About 530,000 Zoom accounts were for sale on dark web forums this week, Cyble claimed. That includes Zoom users' emails addresses, passwords, personal meeting URLs and even host keys — the six-digit codes that give one user "host" control over the meeting. Some information was being shared for free, while other logins were being sold in bulk for the price of $0.002 per account. The accounts belonged to employees of companies like Chase and Citibank, among others.
Cyble said that it seemed like most of these hacked accounts were stolen directly from users, not from Zoom itself. They suspect that hackers used a technique called "credentials stuffing," in which they use older databases of stolen user information to log in to Zoom accounts with some of the same emails or passwords.

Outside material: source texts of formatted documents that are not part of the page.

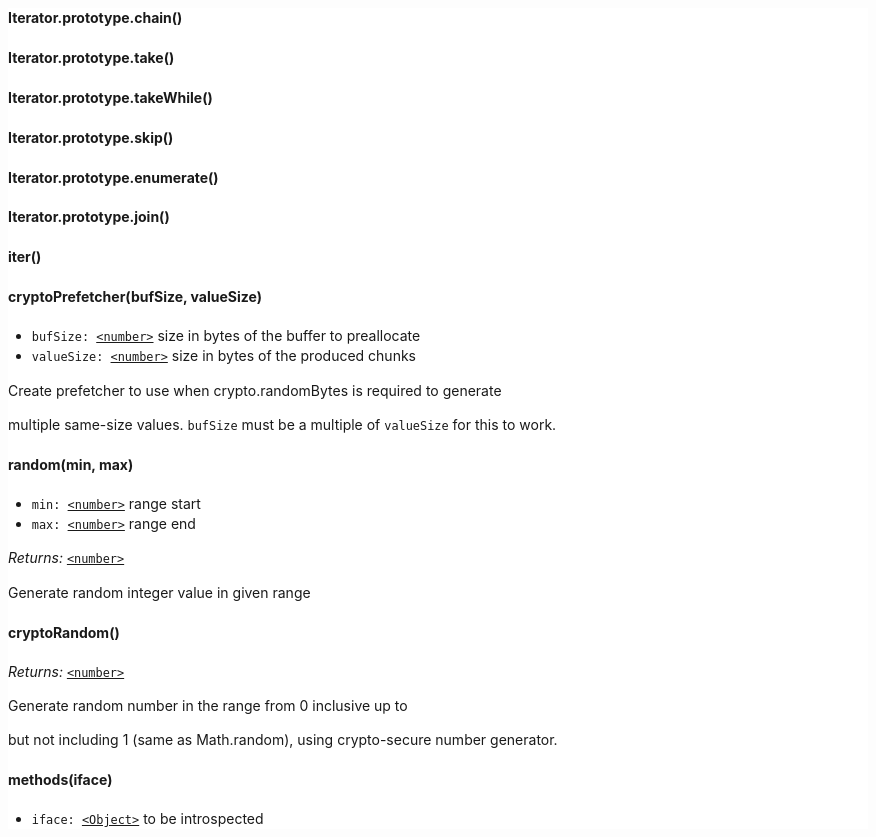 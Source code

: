 

#### Iterator.prototype.chain()



#### Iterator.prototype.take()



#### Iterator.prototype.takeWhile()



#### Iterator.prototype.skip()



#### Iterator.prototype.enumerate()



#### Iterator.prototype.join()



#### iter()



#### cryptoPrefetcher(bufSize, valueSize)

  - `bufSize: `[`<number>`] size in bytes of the buffer to preallocate
  - `valueSize: `[`<number>`] size in bytes of the produced chunks

Create prefetcher to use when crypto.randomBytes is required to generate

multiple same-size values. `bufSize` must be a multiple of `valueSize` for
this to work.


#### random(min, max)

  - `min: `[`<number>`] range start
  - `max: `[`<number>`] range end

*Returns:* [`<number>`]

Generate random integer value in given range


#### cryptoRandom()


*Returns:* [`<number>`]

Generate random number in the range from 0 inclusive up to

but not including 1 (same as Math.random),
using crypto-secure number generator.


#### methods(iface)

  - `iface: `[`<Object>`] to be introspected


[`<Object>`]: https://developer.mozilla.org/en-US/docs/Web/JavaScript/Reference/Global_Objects/Object
[`<Date>`]: https://developer.mozilla.org/en-US/docs/Web/JavaScript/Reference/Global_Objects/Date
[`<Function>`]: https://developer.mozilla.org/en-US/docs/Web/JavaScript/Reference/Global_Objects/Function
[`<RegExp>`]: https://developer.mozilla.org/en-US/docs/Web/JavaScript/Reference/Global_Objects/RegExp
[`<DataView>`]: https://developer.mozilla.org/en-US/docs/Web/JavaScript/Reference/Global_Objects/DataView
[`<Map>`]: https://developer.mozilla.org/en-US/docs/Web/JavaScript/Reference/Global_Objects/Map
[`<WeakMap>`]: https://developer.mozilla.org/en-US/docs/Web/JavaScript/Reference/Global_Objects/WeakMap
[`<Set>`]: https://developer.mozilla.org/en-US/docs/Web/JavaScript/Reference/Global_Objects/Set
[`<WeakSet>`]: https://developer.mozilla.org/en-US/docs/Web/JavaScript/Reference/Global_Objects/WeakSet
[`<Array>`]: https://developer.mozilla.org/en-US/docs/Web/JavaScript/Reference/Global_Objects/Array
[`<ArrayBuffer>`]: https://developer.mozilla.org/en-US/docs/Web/JavaScript/Reference/Global_Objects/ArrayBuffer
[`<Int8Array>`]: https://developer.mozilla.org/en-US/docs/Web/JavaScript/Reference/Global_Objects/Int8Array
[`<Uint8Array>`]: https://developer.mozilla.org/en-US/docs/Web/JavaScript/Reference/Global_Objects/Uint8Array
[`<Uint8ClampedArray>`]: https://developer.mozilla.org/en-US/docs/Web/JavaScript/Reference/Global_Objects/Uint8ClampedArray
[`<Int16Array>`]: https://developer.mozilla.org/en-US/docs/Web/JavaScript/Reference/Global_Objects/Int16Array
[`<Uint16Array>`]: https://developer.mozilla.org/en-US/docs/Web/JavaScript/Reference/Global_Objects/Uint16Array
[`<Int32Array>`]: https://developer.mozilla.org/en-US/docs/Web/JavaScript/Reference/Global_Objects/Int32Array
[`<Uint32Array>`]: https://developer.mozilla.org/en-US/docs/Web/JavaScript/Reference/Global_Objects/Uint32Array
[`<Float32Array>`]: https://developer.mozilla.org/en-US/docs/Web/JavaScript/Reference/Global_Objects/Float32Array
[`<Float64Array>`]: https://developer.mozilla.org/en-US/docs/Web/JavaScript/Reference/Global_Objects/Float64Array
[`<Error>`]: https://developer.mozilla.org/en-US/docs/Web/JavaScript/Reference/Global_Objects/Error
[`<EvalError>`]: https://developer.mozilla.org/en-US/docs/Web/JavaScript/Reference/Global_Objects/EvalError
[`<TypeError>`]: https://developer.mozilla.org/en-US/docs/Web/JavaScript/Reference/Global_Objects/TypeError
[`<RangeError>`]: https://developer.mozilla.org/en-US/docs/Web/JavaScript/Reference/Global_Objects/RangeError
[`<SyntaxError>`]: https://developer.mozilla.org/en-US/docs/Web/JavaScript/Reference/Global_Objects/SyntaxError
[`<ReferenceError>`]: https://developer.mozilla.org/en-US/docs/Web/JavaScript/Reference/Global_Objects/ReferenceError
[`<boolean>`]: https://developer.mozilla.org/en-US/docs/Web/JavaScript/Data_structures#Boolean_type
[`<null>`]: https://developer.mozilla.org/en-US/docs/Web/JavaScript/Data_structures#Null_type
[`<undefined>`]: https://developer.mozilla.org/en-US/docs/Web/JavaScript/Data_structures#Undefined_type
[`<number>`]: https://developer.mozilla.org/en-US/docs/Web/JavaScript/Data_structures#Number_type
[`<string>`]: https://developer.mozilla.org/en-US/docs/Web/JavaScript/Data_structures#String_type
[`<symbol>`]: https://developer.mozilla.org/en-US/docs/Web/JavaScript/Data_structures#Symbol_type
[`<Primitive>`]: https://developer.mozilla.org/en-US/docs/Glossary/Primitive
[`<Iterable>`]: https://developer.mozilla.org/en-US/docs/Web/JavaScript/Reference/Iteration_protocols
[`<this>`]: https://developer.mozilla.org/en-US/docs/Web/JavaScript/Reference/Operators/this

Zoom has faced other security breaches before, though this seems to be largest one yet, according to a report by Mashable. Zoom itself has had some privacy blunders before, and has reportedly halted all development of new features for 90 days to focus soley on fixing what is already there.
Hacked Zoom accounts could be used for anything from online pranks to serious identity theft. Experts say that the information gathered may be used to burst into a meeting unannounced and troll those there, but that would actually be preferable to the alternative. A hacker could eavesdrop on a meeting and gather sensitive information without anyone realizing it until it was too late.
The former has become commonplace as more and more people shift to working from home. The prank is now called "Zoombombing," and the company is working to address the issue as quickly as possible.
Experts say the best way to protect yourself from this kind of hack is to not re-use passwords across different platforms. An effective way to do this is with password management apps like LastPass or Dashlane, which will create randomized passwords and store them in one secure location. These apps themselves are typically guarded by one master password and two-factor authentification.